For the entries that follow, tally the lines holding the string "figure". Give the total and nothing else.
-=-=-
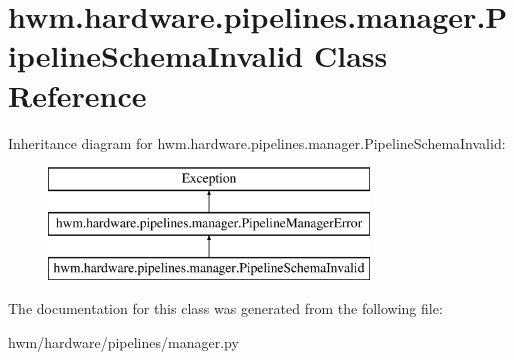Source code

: \hypertarget{classhwm_1_1hardware_1_1pipelines_1_1manager_1_1_pipeline_schema_invalid}{\section{hwm.\-hardware.\-pipelines.\-manager.\-Pipeline\-Schema\-Invalid Class Reference}
\label{classhwm_1_1hardware_1_1pipelines_1_1manager_1_1_pipeline_schema_invalid}
}
Inheritance diagram for hwm.\-hardware.\-pipelines.\-manager.\-Pipeline\-Schema\-Invalid\-:\begin{figure}[H]
\begin{center}
\leavevmode
\includegraphics[height=3.000000cm]{classhwm_1_1hardware_1_1pipelines_1_1manager_1_1_pipeline_schema_invalid}
\end{center}
\end{figure}


The documentation for this class was generated from the following file\-:\begin{DoxyCompactItemize}
\item 
hwm/hardware/pipelines/manager.\-py\end{DoxyCompactItemize}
-=-=-
» OUTPUT FOR THIS TASK: 2